Fall 2022 Colloquium - Raktim Bhattacharya
College of Engineering, Texas A&M University
Tile: The Sunset of Smallsats and the Dawn of Big Space
Abstract: The need for enhanced RSO (resident space object) tracking technologies is growing as the cislunar space emerges as a new frontier. The Artemis program's lunar gateway and exploration ambitions have piqued interest in stable Lagrange point orbits, which can enable sophisticated mission structures. Several governments want to keep their presence in cislunar space. The cislunar space has no inherent military value, but it does give adversaries new opportunities to "hide in space".

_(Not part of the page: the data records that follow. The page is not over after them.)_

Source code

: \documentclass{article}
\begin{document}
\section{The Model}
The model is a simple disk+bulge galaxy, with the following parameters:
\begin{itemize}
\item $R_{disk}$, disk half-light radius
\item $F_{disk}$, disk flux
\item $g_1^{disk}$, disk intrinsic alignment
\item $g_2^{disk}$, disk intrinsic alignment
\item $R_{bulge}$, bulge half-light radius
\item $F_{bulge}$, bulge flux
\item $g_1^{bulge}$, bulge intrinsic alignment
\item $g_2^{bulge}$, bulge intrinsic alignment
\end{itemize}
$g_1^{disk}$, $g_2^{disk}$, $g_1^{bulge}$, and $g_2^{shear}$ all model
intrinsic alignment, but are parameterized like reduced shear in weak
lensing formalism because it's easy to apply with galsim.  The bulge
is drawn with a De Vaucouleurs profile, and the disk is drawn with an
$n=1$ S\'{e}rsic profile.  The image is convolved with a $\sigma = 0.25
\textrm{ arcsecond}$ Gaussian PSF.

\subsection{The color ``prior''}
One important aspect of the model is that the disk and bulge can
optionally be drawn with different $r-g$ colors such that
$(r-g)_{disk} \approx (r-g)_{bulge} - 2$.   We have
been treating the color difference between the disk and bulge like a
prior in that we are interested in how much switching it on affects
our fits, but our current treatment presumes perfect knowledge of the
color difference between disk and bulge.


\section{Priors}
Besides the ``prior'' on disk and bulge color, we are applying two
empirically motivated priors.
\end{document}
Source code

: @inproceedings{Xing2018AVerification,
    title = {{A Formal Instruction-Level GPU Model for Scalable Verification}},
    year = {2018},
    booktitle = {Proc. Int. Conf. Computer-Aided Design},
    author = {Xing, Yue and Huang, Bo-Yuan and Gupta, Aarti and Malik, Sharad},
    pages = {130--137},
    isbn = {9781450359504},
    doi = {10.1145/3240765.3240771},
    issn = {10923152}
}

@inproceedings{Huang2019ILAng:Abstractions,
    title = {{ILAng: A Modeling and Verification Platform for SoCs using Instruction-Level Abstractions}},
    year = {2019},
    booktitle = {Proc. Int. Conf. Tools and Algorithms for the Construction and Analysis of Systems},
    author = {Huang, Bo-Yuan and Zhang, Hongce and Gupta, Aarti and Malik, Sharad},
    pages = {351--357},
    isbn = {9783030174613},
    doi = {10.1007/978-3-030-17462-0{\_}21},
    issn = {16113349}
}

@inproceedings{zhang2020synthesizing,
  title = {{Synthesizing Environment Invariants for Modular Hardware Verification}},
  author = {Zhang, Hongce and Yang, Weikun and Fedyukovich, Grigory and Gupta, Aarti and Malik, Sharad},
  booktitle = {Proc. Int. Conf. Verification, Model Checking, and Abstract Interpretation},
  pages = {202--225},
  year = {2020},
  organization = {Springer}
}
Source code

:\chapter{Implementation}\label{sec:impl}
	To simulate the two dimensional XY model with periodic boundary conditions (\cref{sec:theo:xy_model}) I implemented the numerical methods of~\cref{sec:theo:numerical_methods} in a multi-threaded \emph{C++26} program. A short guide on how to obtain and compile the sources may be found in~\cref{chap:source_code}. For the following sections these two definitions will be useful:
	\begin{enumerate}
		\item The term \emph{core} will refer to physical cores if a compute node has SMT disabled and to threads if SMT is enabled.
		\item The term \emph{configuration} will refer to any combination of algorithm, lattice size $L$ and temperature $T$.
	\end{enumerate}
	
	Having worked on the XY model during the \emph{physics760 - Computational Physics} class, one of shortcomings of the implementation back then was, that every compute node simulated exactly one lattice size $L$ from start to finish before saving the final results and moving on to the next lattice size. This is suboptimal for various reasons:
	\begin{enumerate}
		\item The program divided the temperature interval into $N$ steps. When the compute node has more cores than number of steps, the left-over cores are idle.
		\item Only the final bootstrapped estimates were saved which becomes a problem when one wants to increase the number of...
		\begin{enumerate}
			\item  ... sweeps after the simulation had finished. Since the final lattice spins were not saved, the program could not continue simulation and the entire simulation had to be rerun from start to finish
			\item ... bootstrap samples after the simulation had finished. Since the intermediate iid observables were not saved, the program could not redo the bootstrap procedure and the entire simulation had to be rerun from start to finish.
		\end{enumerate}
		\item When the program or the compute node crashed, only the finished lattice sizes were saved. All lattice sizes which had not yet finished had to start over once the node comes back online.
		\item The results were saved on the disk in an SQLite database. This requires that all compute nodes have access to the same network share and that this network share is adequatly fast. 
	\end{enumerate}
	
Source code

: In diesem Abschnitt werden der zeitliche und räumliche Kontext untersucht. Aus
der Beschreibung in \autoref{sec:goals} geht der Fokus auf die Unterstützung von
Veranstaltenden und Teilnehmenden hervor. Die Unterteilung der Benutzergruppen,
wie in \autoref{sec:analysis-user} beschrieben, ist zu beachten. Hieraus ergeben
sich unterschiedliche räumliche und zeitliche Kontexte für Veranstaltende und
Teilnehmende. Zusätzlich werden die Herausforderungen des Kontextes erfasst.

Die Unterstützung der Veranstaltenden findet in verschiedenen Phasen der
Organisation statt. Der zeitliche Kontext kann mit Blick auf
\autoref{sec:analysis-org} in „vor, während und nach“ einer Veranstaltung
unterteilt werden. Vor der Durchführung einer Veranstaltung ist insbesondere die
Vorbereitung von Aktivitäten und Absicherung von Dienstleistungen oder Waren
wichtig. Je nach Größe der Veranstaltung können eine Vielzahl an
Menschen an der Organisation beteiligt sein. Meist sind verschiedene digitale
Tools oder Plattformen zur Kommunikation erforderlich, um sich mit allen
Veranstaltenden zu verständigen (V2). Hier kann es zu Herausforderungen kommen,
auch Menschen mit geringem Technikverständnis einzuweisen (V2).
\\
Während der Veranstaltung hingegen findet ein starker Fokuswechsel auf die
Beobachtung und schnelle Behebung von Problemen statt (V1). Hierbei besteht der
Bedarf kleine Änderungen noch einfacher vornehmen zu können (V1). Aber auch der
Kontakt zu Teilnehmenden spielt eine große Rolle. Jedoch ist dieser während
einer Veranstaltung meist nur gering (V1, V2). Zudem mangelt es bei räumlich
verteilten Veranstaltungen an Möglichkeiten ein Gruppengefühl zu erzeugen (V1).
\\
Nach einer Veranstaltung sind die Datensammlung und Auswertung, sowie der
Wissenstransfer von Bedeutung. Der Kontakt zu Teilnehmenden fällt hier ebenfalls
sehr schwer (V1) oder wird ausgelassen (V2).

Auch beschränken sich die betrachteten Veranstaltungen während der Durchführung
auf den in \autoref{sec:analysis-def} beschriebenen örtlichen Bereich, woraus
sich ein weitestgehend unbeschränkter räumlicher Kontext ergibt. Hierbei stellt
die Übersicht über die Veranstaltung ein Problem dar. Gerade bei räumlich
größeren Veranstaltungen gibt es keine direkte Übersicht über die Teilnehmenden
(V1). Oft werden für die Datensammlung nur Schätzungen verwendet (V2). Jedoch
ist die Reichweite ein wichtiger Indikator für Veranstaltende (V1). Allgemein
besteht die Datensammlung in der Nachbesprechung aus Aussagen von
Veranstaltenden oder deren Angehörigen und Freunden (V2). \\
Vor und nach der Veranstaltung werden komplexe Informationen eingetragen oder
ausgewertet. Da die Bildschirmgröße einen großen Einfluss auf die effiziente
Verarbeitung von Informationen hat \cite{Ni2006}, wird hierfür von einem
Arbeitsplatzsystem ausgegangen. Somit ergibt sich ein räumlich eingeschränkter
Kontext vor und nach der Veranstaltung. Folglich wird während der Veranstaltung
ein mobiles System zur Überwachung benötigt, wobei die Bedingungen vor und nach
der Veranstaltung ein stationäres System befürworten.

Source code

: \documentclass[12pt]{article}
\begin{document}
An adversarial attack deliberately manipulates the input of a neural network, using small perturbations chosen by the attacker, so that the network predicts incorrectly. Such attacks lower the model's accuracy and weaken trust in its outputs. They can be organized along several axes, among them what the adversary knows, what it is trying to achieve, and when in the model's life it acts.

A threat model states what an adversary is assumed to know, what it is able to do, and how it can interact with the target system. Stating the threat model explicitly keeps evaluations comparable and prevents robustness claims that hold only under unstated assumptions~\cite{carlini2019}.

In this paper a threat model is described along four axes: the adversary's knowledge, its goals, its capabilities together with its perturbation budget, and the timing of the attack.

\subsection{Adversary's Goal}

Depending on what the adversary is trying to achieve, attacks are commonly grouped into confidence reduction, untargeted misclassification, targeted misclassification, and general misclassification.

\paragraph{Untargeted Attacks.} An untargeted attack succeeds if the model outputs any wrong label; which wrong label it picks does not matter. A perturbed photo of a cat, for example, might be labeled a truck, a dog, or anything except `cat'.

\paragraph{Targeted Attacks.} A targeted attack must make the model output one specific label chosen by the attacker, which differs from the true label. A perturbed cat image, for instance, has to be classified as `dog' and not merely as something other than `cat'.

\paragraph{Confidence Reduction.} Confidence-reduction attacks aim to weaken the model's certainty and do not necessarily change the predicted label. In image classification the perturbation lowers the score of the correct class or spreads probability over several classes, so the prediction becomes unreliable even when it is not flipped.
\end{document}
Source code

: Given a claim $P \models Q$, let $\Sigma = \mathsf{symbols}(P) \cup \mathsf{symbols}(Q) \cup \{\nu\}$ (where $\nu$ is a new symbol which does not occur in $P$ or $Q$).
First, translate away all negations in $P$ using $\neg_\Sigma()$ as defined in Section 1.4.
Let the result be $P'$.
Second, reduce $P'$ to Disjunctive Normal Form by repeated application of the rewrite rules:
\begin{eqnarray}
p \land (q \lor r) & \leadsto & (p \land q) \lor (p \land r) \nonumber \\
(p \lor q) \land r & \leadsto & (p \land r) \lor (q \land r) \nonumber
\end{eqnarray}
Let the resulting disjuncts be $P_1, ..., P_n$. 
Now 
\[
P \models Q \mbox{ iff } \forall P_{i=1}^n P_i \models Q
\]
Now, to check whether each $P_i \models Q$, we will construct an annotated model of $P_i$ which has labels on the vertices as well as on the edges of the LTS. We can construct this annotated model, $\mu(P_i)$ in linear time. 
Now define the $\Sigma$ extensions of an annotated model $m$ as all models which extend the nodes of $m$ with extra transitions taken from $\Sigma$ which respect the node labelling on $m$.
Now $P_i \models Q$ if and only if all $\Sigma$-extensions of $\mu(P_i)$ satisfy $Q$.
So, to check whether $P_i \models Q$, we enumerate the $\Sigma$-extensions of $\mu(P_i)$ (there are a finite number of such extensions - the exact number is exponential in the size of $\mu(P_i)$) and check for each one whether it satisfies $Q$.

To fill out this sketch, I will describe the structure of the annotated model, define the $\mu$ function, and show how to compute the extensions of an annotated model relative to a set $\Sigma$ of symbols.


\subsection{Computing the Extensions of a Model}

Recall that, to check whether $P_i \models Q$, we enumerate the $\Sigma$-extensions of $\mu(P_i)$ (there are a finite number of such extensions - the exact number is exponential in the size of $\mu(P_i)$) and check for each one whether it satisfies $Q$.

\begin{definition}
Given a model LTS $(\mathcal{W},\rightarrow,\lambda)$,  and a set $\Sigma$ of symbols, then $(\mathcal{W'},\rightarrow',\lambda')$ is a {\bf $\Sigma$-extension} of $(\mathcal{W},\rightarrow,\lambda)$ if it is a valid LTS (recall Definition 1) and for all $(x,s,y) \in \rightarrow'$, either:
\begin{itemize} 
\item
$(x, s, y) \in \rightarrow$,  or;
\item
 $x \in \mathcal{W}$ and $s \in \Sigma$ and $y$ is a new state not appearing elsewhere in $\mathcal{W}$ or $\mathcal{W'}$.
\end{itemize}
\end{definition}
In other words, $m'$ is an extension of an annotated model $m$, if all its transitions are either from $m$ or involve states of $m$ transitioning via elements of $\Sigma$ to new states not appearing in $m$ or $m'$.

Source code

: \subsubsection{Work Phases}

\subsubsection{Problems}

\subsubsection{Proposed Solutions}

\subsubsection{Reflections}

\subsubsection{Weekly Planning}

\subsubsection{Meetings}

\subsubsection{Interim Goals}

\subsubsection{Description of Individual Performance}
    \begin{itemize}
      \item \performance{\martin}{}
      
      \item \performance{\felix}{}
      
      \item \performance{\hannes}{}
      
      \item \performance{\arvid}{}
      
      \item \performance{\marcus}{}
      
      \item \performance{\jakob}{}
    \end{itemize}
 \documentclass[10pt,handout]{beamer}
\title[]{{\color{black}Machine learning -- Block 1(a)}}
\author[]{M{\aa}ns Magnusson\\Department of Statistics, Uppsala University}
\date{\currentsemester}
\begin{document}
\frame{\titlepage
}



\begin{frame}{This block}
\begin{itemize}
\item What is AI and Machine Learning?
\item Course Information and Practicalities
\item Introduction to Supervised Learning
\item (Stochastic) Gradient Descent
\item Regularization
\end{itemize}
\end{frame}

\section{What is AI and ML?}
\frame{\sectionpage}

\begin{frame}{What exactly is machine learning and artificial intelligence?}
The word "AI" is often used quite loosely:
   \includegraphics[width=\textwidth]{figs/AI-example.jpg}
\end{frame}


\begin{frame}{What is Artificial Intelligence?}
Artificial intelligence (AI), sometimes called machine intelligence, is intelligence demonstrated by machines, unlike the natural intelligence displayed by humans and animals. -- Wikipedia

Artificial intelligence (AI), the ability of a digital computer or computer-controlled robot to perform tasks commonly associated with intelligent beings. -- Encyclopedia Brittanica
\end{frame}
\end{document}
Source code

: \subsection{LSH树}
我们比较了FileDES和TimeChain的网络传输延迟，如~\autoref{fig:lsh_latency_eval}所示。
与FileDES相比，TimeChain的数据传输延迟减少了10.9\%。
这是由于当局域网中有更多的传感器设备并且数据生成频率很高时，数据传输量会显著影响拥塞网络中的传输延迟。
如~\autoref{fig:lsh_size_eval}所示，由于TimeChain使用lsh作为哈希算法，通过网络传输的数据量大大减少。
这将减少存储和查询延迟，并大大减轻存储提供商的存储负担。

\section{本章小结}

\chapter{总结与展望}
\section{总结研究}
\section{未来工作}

With existing capabilities, tracking objects in cislunar space is highly challenging due to poor sensing over large distances and lunar exclusion zones. Consequently, conventional space tracking systems cannot track cislunar objects satisfactorily and may lose it due to an evasive maneuver. This limitation enables hostile RSOs to perform undetected evasive maneuvers and find new ways to be in the blind spot of the tracking system, resulting in possible near-Earth military advantage. For example, orbits like the free return paths, designed for the US Apollo missions, can be easily modified to hide a spacecraft's origin and potentially re-enter the Earth-orbiting domain without sufficient early identification.
This presentation will describe some of the key challenges in tracking cislunar RSOs and present some new approaches to address them.
Bio: Raktim Bhattacharya received his B.Tech degree from the Indian Institute of Technology in Aerospace Engineering, followed by an M.S. and Ph.D. degree in aerospace engineering from the University of Minnesota. After that, he was a post-doctoral scholar at Caltech in the Department of Control and Dynamical Systems. After Caltech, he joined United Technologies Research Center as a research scientist. Following that, he joined the Aerospace Engineering department of Texas A&M University in 2005 and is currently a full professor. His research interests include robust control and estimation, nonlinear dynamics, robust control, uncertainty quantification, and convex optimization.